On Thursday, an even worse idea than a Taliban political party was leaked to the Guardian. Adding an “alternative chief executive,” perhaps a prime minister, to bypass Karzai’s inefficient and crooked government. The goal is laudable–to make sure Western development money actually makes it to the countryside where most Afghans live. But the method is almost guaranteed to undermine it. I’ve said for years that a big part of the problem with Afghanistan is Karzai, who was more or less a Taliban sympathizer from the start. But replacing him any which way isn’t the solution. The rule of law is the solution. We forgot that in Vietnam when we allowed South Vietnamese President Ngo Dinh Diem to be killed. Nothing good happened after that.

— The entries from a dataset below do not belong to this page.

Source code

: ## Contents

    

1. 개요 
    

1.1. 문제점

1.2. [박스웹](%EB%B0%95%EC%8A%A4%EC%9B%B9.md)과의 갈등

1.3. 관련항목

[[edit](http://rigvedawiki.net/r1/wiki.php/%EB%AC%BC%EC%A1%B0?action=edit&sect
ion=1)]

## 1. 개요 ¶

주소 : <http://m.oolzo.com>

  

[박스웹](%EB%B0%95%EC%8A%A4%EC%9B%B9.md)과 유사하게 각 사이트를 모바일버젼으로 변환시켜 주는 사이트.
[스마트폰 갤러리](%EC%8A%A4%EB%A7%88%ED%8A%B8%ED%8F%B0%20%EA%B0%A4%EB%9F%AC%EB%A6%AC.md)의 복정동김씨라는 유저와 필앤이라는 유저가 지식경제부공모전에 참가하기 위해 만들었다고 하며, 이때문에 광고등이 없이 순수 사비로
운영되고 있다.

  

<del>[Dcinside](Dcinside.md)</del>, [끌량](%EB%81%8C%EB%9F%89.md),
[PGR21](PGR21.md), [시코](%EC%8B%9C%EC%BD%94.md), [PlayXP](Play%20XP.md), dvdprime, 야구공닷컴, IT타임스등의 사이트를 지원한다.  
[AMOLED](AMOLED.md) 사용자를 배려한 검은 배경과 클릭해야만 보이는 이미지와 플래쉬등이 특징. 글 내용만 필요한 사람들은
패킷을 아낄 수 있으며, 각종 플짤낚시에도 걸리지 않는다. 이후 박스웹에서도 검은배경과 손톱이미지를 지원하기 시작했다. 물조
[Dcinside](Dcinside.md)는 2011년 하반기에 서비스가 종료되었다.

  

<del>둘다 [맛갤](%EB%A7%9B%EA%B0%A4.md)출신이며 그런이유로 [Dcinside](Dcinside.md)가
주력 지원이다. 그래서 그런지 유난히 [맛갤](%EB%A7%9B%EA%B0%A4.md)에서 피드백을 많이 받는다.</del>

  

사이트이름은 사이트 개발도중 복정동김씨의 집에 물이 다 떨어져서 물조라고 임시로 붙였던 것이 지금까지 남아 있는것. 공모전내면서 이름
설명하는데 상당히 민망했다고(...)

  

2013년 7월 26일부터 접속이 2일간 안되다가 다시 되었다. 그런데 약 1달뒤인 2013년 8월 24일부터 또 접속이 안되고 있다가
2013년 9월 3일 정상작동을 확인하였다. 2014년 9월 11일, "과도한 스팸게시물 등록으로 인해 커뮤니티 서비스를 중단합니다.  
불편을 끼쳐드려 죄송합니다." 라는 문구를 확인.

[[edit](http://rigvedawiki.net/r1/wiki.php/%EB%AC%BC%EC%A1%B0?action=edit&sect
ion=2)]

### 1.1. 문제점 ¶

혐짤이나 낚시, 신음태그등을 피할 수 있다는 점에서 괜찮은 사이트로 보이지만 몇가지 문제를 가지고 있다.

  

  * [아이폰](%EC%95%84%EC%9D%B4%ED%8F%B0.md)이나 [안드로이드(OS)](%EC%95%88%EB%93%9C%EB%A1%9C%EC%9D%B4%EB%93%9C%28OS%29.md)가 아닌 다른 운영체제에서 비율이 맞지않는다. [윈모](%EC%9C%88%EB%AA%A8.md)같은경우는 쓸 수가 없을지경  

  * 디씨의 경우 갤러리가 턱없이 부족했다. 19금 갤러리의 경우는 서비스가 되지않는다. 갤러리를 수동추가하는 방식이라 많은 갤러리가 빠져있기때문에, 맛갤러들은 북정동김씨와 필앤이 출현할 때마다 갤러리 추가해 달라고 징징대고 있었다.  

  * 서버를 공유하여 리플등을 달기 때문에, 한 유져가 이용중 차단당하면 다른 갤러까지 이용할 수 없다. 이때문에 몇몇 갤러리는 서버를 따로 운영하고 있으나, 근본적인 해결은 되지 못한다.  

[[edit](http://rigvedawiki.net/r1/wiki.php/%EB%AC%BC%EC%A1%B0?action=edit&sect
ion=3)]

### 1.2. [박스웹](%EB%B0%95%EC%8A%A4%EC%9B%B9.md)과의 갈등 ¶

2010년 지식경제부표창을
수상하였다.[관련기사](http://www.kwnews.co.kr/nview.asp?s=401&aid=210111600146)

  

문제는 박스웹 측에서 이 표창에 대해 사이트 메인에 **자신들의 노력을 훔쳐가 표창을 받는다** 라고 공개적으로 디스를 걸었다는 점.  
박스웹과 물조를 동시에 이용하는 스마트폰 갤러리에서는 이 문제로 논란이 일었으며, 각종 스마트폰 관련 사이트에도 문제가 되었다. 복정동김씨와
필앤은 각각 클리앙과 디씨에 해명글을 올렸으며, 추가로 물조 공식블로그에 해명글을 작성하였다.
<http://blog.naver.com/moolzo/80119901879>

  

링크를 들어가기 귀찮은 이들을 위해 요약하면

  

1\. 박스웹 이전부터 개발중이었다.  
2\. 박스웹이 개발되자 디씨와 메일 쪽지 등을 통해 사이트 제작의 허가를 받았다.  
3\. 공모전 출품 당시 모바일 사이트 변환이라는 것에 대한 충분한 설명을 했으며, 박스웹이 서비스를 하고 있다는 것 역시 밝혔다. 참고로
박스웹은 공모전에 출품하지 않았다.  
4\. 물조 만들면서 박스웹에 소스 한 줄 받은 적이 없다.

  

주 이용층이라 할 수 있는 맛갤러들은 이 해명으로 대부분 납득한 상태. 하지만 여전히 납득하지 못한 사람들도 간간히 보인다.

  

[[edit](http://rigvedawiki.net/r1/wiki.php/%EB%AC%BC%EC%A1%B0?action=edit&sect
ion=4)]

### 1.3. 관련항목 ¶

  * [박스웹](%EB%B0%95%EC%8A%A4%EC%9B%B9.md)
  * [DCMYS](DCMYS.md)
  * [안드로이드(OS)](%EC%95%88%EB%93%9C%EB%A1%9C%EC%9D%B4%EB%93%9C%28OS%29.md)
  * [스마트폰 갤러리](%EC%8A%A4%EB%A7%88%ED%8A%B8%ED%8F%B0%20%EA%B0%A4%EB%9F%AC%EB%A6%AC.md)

The Afghans are about to have presidential elections. The U.S. would do better to urge Karzai not to run, than to introduce someone else by fiat. And one of the cheapest, easiest fixes would be providing the money for another constitutional convention to amend the flawed constitution–one that allows for direct election of governors and sub governors, and gives executive power to provincial councils. These are solutions that have occurred to many people who’ve worked in Afghanistan. It does not take any genius to see them, only a reasonable amount of intellectual curiosity and the diligence to get around a bit. When will common sense come to American policy in Afghanistan?